Beware of Risky Color Combinations
Tattoos are permanent. That’s why choosing a tattoo design idea you can live with for the rest of your life is important. But choosing the right tattoo idea can be tricky. If you get something you don’t like, it’s hard to eliminate it. That’s why you should know exactly what you want before you get a tattoo.
Tattoo designs come in all shapes, sizes, and colors. And some colors look great together, while others don’t. You may think combining two bright colors is a bold statement, but in reality, it can look garish or tacky.
For example, combining red with yellow can sometimes give an orange tone that’s not flattering to darker skin types. Combining blue and green is also tricky because it results in what some people call “neutrals” – colors that aren’t either blue or green but a mixture of the two. This means they can clash depending on their placement on the body or how dark they’re applied.
Choosing the Right Tattoo Shop
The first step in choosing a noted tattoo artist is finding the right tattoo shop. Many factors can affect your experience at a tattoo store. These include:
- Where’s the store located?
- Is it easy to get to? Some people prefer stores close to where they live or work so they can stop by between appointments and get their work done.
- How clean does the store look?
- Are there unsightly stains on the walls or floor?
- Does everything look neat and clean?
These things can give you an idea of how well the equipment is maintained.
- How much does tattooing cost at this store? You want to make sure you’re paying fair prices for quality work.
The Artist’s Portfolio
Check out some of his or her past work before you make an appointment! If he or she only has one or two works, they may not be ready yet!
What Should Be Included in a Tattoo Portfolio?
A tattoo portfolio is a collection of your best work that you usually put together as part of an application for a job at a tattoo parlor. The portfolio can also market you as a noted tattoo artist and showcase your tattoo art so potential clients can see what tattoo style you’re capable of creating.
You can showcase your work on your website, ask a website owner (related to your industry) to mention your work, share it on social media, etc.

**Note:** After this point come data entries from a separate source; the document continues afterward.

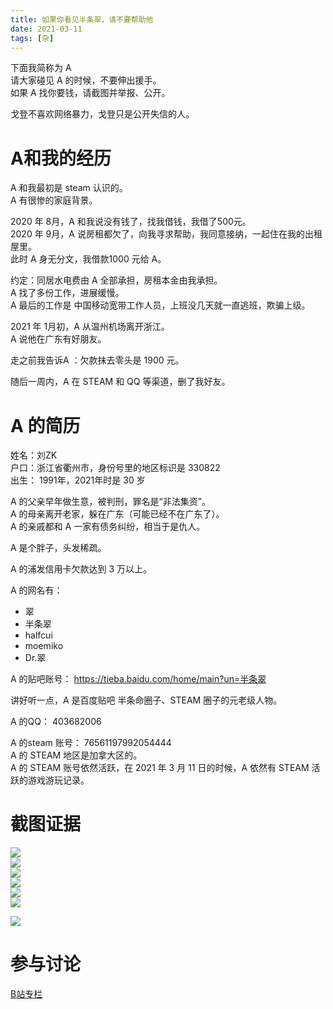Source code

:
 ```yaml
---
title: 如果你看见半条翠，请不要帮助他
date: 2021-03-11
tags: [杂]
---
```


下面我简称为 A  
请大家碰见 A 的时候，不要伸出援手。   
如果 A 找你要钱，请截图并举报、公开。   

戈登不喜欢网络暴力，戈登只是公开失信的人。  

# A和我的经历
A 和我最初是 steam 认识的。  
A 有很惨的家庭背景。  

2020 年 8月，A 和我说没有钱了，找我借钱，我借了500元。  
2020 年 9月，A 说房租都欠了，向我寻求帮助，我同意接纳，一起住在我的出租屋里。  
此时 A 身无分文，我借款1000 元给 A。  

约定：同居水电费由 A 全部承担，房租本金由我承担。  
A 找了多份工作，进展缓慢。   
A 最后的工作是 中国移动宽带工作人员，上班没几天就一直逃班，欺骗上级。  

2021 年 1月初，A 从温州机场离开浙江。  
A 说他在广东有好朋友。  

走之前我告诉A ：欠款抹去零头是 1900 元。  

随后一周内，A 在 STEAM 和 QQ 等渠道，删了我好友。  

# A 的简历
姓名：刘ZK      
户口：浙江省衢州市，身份号里的地区标识是 330822   
出生： 1991年，2021年时是 30 岁   

A 的父亲早年做生意，被判刑，罪名是“非法集资”。   
A 的母亲离开老家，躲在广东（可能已经不在广东了）。   
A 的亲戚都和 A 一家有债务纠纷，相当于是仇人。  

A 是个胖子，头发稀疏。  

A 的浦发信用卡欠款达到 3 万以上。  

A 的网名有： 
- 翠  
- 半条翠
- halfcui 
- moemiko  
- Dr.翠   

A 的贴吧账号：
https://tieba.baidu.com/home/main?un=半条翠  

讲好听一点，A 是百度贴吧 半条命圈子、STEAM 圈子的元老级人物。  

A 的QQ： 403682006   

A 的steam 账号：  76561197992054444    
A 的 STEAM 地区是加拿大区的。  
A 的 STEAM 账号依然活跃，在 2021 年 3 月 11 日的时候，A 依然有 STEAM 活跃的游戏游玩记录。  

# 截图证据

![](https://s3.ax1x.com/2021/01/26/sv1KQf.png)  
![](https://s3.ax1x.com/2021/01/26/sv18oj.png)  
![](https://s3.ax1x.com/2021/01/26/sXYdqU.png)  
![](https://s3.ax1x.com/2021/01/26/sXYDIJ.png)  
![](https://s3.ax1x.com/2021/01/26/sXY6R1.png)  
![](https://s3.ax1x.com/2021/03/11/6YTgzR.png)  

![](https://s3.ax1x.com/2021/03/11/6Y79YQ.png)  

# 参与讨论
[B站专栏](https://www.bilibili.com/read/cv10225017)  
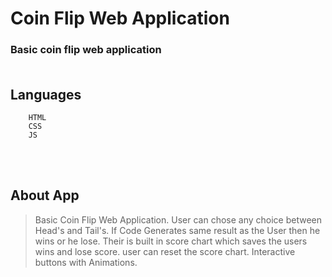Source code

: # Coin Flip Web Application <br>

### Basic coin flip web application <br><br>

## Languages

```
    HTML
    CSS
    JS
```

<br><br>

## About App

> Basic Coin Flip Web Application.
> User can chose any choice between Head's and Tail's.
> If Code Generates same result as the User then he wins or he lose.
> Their is built in score chart which saves the users wins and lose score.
> user can reset the score chart.
> Interactive buttons with Animations.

If you’re a tattoo artist or doing a tattoo apprenticeship, the exact contents of your sketchbook will depend on where you’re in your career and what industry you’re aiming for.
However, some basic rules apply to your tattoo design journal, regardless of its content:
- Act professional. You want your potential employers or clients to take you seriously, so keep your sketchbook clean and neat – no frills or embellishments. If you add anything personal, such as photos of people who’ve gotten tattoos from you, make sure they’re tasteful and appropriate for the audience viewing them.
- Make sure it’s easy to read. If someone isn’t familiar with your drawing style, they might think it’s hard to understand because there are too many words on each page or too much text in general. Make sure that each page has only one or at most two parts. Otherwise, it’ll be too confusing for readers unfamiliar with your work.